Task description: For each line in the records that contains "release", make a copy.

Data provided:
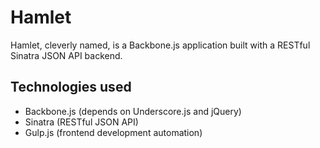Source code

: # Hamlet

Hamlet, cleverly named, is a Backbone.js application built with a RESTful Sinatra JSON API backend.

## Technologies used
- Backbone.js (depends on Underscore.js and jQuery)
- Sinatra (RESTful JSON API)
- Gulp.js (frontend development automation)
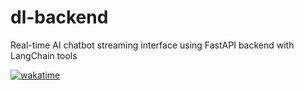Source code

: # dl-backend
Real-time AI chatbot streaming interface using FastAPI backend with LangChain tools

[![wakatime](https://wakatime.com/badge/user/83ae0aa5-9522-4183-a8b6-5598421c5b4f/project/f0dd206c-2f46-4b1b-86d9-896c7c69c004.svg)](https://wakatime.com/badge/user/83ae0aa5-9522-4183-a8b6-5598421c5b4f/project/f0dd206c-2f46-4b1b-86d9-896c7c69c004)
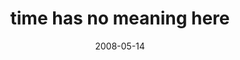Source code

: ---
layout: base.njk
title : 'time has no meaning here' 
view_title : 'time has no meaning here' 
year : '2008' 
date : '2008-05-14' 
img_file : '/drawing/timehasnomeaninghere.png' 
html_file : 'timehasnomeaninghere' 
next_html : 'thesedrugsarentasgoodaswewishwewere.html' 
year_order : '202' 
permalink : "title/{{html_file}}.html"
---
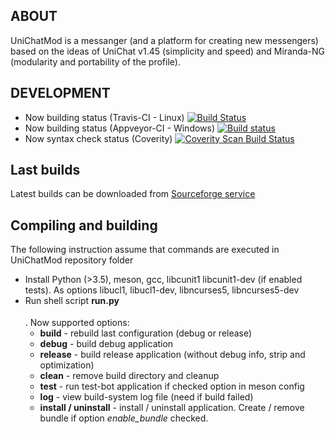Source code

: ## ABOUT
UniChatMod is a messanger (and a platform for creating new messengers) based on the ideas of UniChat v1.45 (simplicity and speed) and Miranda-NG (modularity and portability of the profile).

## DEVELOPMENT
* Now building status (Travis-CI - Linux) [![Build Status](https://travis-ci.org/SkyMaverick/UniChatMod.svg?branch=master)](https://travis-ci.org/SkyMaverick/UniChatMod)
* Now building status (Appveyor-CI - Windows) [![Build status](https://ci.appveyor.com/api/projects/status/mk204nbjx0mm5iec?svg=true)](https://ci.appveyor.com/project/SkyMaverick/unichatmod)
* Now syntax check status (Coverity) [![Coverity Scan Build Status](https://scan.coverity.com/projects/17127/badge.svg)](https://scan.coverity.com/projects/skymaverick-unichatmod)

## Last builds
Latest builds can be downloaded from [Sourсeforge service](https://sourceforge.net/projects/unicm/)
## Compiling and building

The following instruction assume that commands are executed in UniChatMod repository folder

* Install Python (>3.5), meson, gcc, libcunit1 libcunit1-dev (if enabled tests). As options libucl1, libucl1-dev, libncurses5, libncurses5-dev
* Run shell script **run.py <option>**. Now supported options:
    * **build** - rebuild last configuration (debug or release)
    * **debug** - build debug application
    * **release** - build release application (without debug info, strip and optimization)
    * **clean** - remove build directory and cleanup
    * **test** - run test-bot application if checked option in meson config
    * **log** - view build-system log file (need if build failed)
    * **install / uninstall** - install / uninstall application. Create / remove bundle if option *enable_bundle* checked.
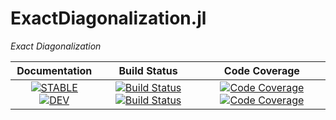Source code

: # ExactDiagonalization.jl

*Exact Diagonalization*

| **Documentation** | **Build Status** | **Code Coverage** |
|:-----------------:|:----------------:|:-----------------:|
| [![**STABLE**][docs-stable-img]][docs-stable-url] [![**DEV**][docs-dev-img]][docs-dev-url] | [![Build Status][travis-img]][travis-url] [![Build Status][appveyor-img]][appveyor-url] | [![Code Coverage][codecov-img]][codecov-url] [![Code Coverage][coveralls-img]][coveralls-url] |


[docs-stable-img]: https://img.shields.io/badge/docs-stable-blue.svg
[docs-stable-url]: http://kyungminlee.org/ExactDiagonalization.jl/stable
[docs-dev-img]: https://img.shields.io/badge/docs-dev-blue.svg
[docs-dev-url]: http://kyungminlee.org/ExactDiagonalization.jl/dev

[travis-img]: https://travis-ci.org/kyungminlee/ExactDiagonalization.jl.svg?branch=master
[travis-url]: https://travis-ci.org/kyungminlee/ExactDiagonalization.jl

[appveyor-img]: https://ci.appveyor.com/api/projects/status/r5270ufhu14imba0?svg=true
[appveyor-url]: https://ci.appveyor.com/project/kyungminlee/exactdiagonalization-jl

[codecov-img]: https://codecov.io/gh/kyungminlee/ExactDiagonalization.jl/branch/master/graph/badge.svg
[codecov-url]: https://codecov.io/gh/kyungminlee/ExactDiagonalization.jl

[coveralls-img]: https://coveralls.io/repos/github/kyungminlee/ExactDiagonalization.jl/badge.svg?branch=master
[coveralls-url]: https://coveralls.io/github/kyungminlee/ExactDiagonalization.jl?branch=master
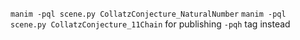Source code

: `manim -pql scene.py CollatzConjecture_NaturalNumber`
`manim -pql scene.py CollatzConjecture_11Chain`
for publishing `-pqh` tag instead
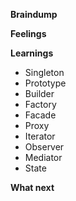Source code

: **Braindump**

**Feelings**

**Learnings**
- Singleton 
- Prototype 
- Builder 
- Factory 
- Facade
- Proxy
- Iterator
- Observer
- Mediator
- State

**What next**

Solution:
    * **build** - rebuild last configuration (debug or release)
    * **release** - build release application (without debug info, strip and optimization)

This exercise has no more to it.